■ Work instructions: Pick out and copy every line below that has the word "been".

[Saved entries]
──────

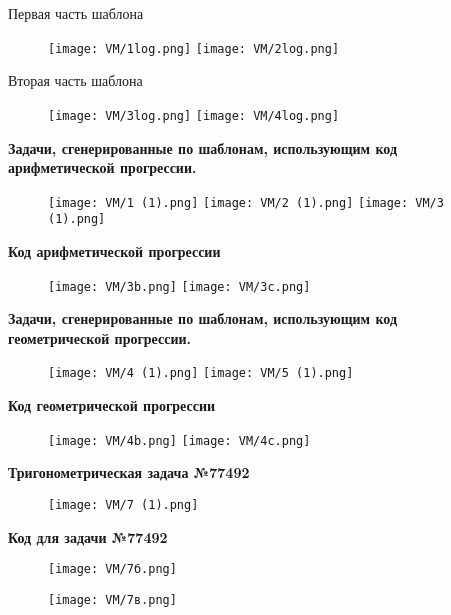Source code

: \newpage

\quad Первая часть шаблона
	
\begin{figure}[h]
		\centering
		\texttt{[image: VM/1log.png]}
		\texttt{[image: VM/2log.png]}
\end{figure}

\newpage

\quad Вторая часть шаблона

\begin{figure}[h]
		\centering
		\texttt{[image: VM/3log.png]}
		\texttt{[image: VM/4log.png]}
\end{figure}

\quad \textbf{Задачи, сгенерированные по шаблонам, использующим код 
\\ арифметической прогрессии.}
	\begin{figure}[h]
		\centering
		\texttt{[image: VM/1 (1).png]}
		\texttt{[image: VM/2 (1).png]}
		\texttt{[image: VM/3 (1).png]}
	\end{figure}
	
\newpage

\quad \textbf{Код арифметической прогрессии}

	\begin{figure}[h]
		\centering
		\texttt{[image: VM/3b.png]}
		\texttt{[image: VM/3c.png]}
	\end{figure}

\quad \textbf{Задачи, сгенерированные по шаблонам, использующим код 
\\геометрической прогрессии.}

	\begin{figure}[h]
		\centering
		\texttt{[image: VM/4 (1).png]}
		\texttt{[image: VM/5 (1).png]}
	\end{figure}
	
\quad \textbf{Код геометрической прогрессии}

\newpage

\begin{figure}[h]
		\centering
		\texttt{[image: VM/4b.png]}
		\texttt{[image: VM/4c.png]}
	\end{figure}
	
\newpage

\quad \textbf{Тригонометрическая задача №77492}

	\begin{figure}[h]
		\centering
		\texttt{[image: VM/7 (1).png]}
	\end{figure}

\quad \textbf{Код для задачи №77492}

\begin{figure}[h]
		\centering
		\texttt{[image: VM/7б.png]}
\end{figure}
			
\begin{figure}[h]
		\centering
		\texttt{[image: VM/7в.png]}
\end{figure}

──────

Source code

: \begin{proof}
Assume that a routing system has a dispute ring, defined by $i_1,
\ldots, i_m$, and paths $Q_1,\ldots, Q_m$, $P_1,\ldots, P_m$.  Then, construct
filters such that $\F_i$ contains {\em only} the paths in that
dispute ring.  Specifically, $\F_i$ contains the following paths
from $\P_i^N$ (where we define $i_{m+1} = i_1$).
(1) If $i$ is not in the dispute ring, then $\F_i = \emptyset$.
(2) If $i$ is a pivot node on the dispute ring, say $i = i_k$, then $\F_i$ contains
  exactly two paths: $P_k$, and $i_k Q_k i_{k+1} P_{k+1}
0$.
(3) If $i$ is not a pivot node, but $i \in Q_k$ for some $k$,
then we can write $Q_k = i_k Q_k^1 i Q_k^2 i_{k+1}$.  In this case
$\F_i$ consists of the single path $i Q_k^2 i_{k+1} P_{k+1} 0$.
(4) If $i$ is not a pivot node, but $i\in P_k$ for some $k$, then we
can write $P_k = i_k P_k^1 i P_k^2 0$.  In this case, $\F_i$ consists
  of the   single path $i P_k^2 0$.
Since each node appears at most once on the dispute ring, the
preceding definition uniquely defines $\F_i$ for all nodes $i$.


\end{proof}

──────

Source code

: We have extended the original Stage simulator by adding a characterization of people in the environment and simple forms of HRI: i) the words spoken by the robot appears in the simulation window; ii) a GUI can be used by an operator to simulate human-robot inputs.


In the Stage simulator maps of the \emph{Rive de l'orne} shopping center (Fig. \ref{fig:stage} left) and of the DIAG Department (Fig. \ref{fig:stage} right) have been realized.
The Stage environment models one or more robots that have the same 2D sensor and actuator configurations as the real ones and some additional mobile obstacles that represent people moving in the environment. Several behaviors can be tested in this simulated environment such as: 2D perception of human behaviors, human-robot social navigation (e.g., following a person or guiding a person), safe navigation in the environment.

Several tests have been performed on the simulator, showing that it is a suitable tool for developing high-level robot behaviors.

──────

■ Exercise solution:
In the Stage simulator maps of the \emph{Rive de l'orne} shopping center (Fig. \ref{fig:stage} left) and of the DIAG Department (Fig. \ref{fig:stage} right) have been realized.
Several tests have been performed on the simulator, showing that it is a suitable tool for developing high-level robot behaviors.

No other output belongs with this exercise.